__Data to process__

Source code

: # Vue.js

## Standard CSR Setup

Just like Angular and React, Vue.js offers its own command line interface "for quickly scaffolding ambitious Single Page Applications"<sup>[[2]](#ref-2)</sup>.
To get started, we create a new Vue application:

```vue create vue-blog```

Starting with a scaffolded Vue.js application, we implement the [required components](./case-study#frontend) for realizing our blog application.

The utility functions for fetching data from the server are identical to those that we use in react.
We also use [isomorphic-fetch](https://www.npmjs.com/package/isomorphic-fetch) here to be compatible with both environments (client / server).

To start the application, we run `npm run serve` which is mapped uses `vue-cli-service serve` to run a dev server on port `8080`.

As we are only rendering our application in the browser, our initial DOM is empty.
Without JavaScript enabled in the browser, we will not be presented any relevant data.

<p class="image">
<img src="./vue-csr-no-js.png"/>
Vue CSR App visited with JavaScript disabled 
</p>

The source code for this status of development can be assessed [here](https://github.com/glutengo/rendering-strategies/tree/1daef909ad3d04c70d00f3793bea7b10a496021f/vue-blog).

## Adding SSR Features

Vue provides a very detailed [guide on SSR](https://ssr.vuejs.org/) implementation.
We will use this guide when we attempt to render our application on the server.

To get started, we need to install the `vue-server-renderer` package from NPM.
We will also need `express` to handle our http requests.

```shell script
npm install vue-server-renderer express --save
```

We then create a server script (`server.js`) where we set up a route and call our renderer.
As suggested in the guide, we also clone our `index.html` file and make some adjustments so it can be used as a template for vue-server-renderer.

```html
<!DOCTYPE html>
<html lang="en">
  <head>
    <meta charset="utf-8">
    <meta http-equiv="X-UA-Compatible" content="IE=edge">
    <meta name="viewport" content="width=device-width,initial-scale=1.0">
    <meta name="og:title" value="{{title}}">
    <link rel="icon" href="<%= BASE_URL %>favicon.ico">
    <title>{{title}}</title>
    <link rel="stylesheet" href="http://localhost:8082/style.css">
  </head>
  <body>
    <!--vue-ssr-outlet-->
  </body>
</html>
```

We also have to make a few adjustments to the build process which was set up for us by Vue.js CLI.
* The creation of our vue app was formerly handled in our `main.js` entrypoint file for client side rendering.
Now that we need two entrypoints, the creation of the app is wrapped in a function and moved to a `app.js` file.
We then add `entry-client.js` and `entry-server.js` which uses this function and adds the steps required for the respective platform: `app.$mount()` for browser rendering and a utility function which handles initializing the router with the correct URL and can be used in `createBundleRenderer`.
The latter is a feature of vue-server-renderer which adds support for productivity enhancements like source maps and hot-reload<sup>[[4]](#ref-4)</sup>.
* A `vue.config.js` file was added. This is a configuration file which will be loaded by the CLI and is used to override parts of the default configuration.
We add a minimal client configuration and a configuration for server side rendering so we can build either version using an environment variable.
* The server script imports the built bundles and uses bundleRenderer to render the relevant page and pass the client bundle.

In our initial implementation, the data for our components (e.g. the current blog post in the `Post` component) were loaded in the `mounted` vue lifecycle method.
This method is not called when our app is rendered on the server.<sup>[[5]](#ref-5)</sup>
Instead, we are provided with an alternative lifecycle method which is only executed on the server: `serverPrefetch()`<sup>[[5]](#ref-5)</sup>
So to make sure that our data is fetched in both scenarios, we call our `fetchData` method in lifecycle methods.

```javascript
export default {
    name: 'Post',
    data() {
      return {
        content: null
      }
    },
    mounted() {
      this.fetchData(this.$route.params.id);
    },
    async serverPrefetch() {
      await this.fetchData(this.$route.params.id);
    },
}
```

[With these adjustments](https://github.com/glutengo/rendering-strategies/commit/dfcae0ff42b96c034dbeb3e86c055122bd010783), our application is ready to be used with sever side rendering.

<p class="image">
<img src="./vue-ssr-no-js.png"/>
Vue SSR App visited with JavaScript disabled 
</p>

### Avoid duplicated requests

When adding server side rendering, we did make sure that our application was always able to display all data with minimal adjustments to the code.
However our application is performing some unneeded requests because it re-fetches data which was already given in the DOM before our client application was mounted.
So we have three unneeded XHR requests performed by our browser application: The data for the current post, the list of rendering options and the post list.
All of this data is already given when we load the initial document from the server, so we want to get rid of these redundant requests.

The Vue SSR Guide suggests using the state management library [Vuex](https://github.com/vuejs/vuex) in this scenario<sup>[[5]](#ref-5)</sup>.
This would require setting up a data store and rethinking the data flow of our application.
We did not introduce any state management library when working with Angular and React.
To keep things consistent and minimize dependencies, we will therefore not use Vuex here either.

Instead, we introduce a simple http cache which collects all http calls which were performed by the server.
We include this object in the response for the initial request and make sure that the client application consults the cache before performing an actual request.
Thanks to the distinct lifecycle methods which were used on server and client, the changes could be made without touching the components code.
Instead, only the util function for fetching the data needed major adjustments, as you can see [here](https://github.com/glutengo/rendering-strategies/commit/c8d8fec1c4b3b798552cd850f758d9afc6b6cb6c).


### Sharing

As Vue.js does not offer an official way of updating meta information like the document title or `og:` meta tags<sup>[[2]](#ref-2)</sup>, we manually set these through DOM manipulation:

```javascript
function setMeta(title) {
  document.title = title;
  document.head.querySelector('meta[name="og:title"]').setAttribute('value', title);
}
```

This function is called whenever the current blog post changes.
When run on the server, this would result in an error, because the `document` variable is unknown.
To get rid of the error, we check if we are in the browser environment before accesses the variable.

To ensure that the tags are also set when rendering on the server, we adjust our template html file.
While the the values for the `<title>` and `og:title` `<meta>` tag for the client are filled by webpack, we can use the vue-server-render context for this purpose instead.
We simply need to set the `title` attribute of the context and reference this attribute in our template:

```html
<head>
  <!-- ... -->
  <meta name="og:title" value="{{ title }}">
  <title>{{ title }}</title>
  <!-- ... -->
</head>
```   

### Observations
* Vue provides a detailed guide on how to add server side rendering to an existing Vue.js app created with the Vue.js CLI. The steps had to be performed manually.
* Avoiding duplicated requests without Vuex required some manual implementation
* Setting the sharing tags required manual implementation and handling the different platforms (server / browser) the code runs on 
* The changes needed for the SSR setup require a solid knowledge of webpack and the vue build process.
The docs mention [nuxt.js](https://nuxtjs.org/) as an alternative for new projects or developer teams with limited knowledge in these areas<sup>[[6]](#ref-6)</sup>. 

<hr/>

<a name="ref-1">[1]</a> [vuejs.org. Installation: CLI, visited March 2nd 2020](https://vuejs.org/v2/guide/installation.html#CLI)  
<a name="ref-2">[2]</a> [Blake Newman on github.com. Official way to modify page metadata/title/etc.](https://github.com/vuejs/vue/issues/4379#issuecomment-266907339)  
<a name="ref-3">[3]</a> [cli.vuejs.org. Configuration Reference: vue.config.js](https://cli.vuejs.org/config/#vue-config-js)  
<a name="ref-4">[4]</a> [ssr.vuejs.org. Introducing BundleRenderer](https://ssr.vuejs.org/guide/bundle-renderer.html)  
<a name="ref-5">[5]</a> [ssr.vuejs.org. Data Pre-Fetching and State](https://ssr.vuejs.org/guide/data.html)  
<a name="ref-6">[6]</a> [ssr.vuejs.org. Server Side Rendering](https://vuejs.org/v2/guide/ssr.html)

__Aim of the exercise__
Take every line from the listing above that includes the word "implementation" and copy it.

__Expected answer__
Vue provides a very detailed [guide on SSR](https://ssr.vuejs.org/) implementation.
In our initial implementation, the data for our components (e.g. the current blog post in the `Post` component) were loaded in the `mounted` vue lifecycle method.
* Avoiding duplicated requests without Vuex required some manual implementation
* Setting the sharing tags required manual implementation and handling the different platforms (server / browser) the code runs on 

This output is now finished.